↓↓↓

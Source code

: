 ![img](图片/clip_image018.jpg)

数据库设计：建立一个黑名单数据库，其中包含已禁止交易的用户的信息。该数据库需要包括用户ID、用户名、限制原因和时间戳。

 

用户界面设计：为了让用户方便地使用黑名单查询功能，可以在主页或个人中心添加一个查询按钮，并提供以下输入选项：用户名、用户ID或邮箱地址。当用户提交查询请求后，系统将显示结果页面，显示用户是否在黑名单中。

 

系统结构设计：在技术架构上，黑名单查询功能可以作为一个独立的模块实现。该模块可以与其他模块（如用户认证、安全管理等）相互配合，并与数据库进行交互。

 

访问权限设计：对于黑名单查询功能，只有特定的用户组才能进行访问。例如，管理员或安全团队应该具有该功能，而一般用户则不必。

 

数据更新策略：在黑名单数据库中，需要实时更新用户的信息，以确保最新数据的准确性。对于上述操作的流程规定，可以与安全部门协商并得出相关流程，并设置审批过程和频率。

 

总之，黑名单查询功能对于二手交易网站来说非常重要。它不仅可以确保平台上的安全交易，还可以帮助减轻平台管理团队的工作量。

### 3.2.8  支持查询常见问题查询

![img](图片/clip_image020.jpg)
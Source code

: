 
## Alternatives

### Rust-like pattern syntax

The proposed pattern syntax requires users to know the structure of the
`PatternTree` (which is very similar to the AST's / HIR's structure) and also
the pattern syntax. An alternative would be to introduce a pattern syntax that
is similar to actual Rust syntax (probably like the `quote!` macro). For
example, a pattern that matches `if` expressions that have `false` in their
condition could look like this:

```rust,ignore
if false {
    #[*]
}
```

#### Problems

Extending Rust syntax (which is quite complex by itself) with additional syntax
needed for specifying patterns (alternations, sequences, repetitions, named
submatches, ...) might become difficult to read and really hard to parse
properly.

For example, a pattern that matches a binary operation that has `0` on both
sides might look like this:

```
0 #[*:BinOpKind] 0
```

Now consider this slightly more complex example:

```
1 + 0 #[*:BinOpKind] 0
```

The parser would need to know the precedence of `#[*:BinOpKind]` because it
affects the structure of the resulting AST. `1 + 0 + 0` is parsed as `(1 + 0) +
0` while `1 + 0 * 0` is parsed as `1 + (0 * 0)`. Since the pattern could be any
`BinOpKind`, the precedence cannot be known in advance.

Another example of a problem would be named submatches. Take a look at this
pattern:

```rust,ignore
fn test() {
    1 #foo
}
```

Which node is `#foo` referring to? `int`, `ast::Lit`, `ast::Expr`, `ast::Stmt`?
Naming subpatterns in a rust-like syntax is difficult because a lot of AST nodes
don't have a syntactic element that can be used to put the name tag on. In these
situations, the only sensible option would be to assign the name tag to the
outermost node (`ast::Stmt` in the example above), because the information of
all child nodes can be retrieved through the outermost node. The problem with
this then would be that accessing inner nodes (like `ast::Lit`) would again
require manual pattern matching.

↑↑↑

Action item: Check each line above for the string "similar" and copy those that have it.

Your solution:
`PatternTree` (which is very similar to the AST's / HIR's structure) and also
is similar to actual Rust syntax (probably like the `quote!` macro). For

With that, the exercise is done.